**YOUR OBJECTIVE:** Would you please retype, exactly, the lines of the listing below between the line with "- Achieved through" and the line with "- Simple operations", inclusive?
::::::::
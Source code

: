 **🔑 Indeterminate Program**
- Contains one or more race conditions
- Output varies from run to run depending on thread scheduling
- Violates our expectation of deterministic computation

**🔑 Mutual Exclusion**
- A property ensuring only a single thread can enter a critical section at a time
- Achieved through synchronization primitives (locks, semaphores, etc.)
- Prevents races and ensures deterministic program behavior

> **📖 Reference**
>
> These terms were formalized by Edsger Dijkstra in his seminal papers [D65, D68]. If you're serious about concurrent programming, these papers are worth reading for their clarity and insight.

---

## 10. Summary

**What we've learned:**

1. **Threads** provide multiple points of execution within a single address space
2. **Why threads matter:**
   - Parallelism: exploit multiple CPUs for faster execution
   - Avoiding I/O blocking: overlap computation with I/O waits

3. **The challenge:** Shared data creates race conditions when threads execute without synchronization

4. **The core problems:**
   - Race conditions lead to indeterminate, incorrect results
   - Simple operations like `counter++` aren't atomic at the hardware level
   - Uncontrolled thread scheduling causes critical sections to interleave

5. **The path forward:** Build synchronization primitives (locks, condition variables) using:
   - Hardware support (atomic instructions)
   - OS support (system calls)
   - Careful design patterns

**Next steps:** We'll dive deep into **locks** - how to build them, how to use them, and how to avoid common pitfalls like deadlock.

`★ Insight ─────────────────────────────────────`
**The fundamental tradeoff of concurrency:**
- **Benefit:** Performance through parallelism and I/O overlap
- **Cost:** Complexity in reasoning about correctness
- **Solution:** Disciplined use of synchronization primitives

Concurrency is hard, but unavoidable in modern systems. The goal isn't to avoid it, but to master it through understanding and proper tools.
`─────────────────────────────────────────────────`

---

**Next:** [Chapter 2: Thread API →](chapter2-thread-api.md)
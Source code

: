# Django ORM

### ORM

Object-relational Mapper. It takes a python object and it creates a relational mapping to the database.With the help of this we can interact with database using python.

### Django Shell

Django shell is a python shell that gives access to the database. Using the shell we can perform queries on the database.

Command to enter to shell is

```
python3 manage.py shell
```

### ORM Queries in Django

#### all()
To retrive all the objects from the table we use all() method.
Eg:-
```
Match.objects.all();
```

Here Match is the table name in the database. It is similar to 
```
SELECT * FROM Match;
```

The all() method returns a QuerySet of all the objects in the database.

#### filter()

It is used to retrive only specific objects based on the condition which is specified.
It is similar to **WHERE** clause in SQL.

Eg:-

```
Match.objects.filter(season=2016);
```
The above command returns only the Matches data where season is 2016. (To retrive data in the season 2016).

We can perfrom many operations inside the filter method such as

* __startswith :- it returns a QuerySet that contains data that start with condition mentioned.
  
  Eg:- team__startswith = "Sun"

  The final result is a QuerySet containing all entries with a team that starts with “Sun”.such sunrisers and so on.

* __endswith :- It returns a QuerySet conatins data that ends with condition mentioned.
::::::::
**ANSWER:**
- Achieved through synchronization primitives (locks, semaphores, etc.)
- Prevents races and ensures deterministic program behavior

> **📖 Reference**
>
> These terms were formalized by Edsger Dijkstra in his seminal papers [D65, D68]. If you're serious about concurrent programming, these papers are worth reading for their clarity and insight.

---

## 10. Summary

**What we've learned:**

1. **Threads** provide multiple points of execution within a single address space
2. **Why threads matter:**
   - Parallelism: exploit multiple CPUs for faster execution
   - Avoiding I/O blocking: overlap computation with I/O waits

3. **The challenge:** Shared data creates race conditions when threads execute without synchronization

4. **The core problems:**
   - Race conditions lead to indeterminate, incorrect results
   - Simple operations like `counter++` aren't atomic at the hardware level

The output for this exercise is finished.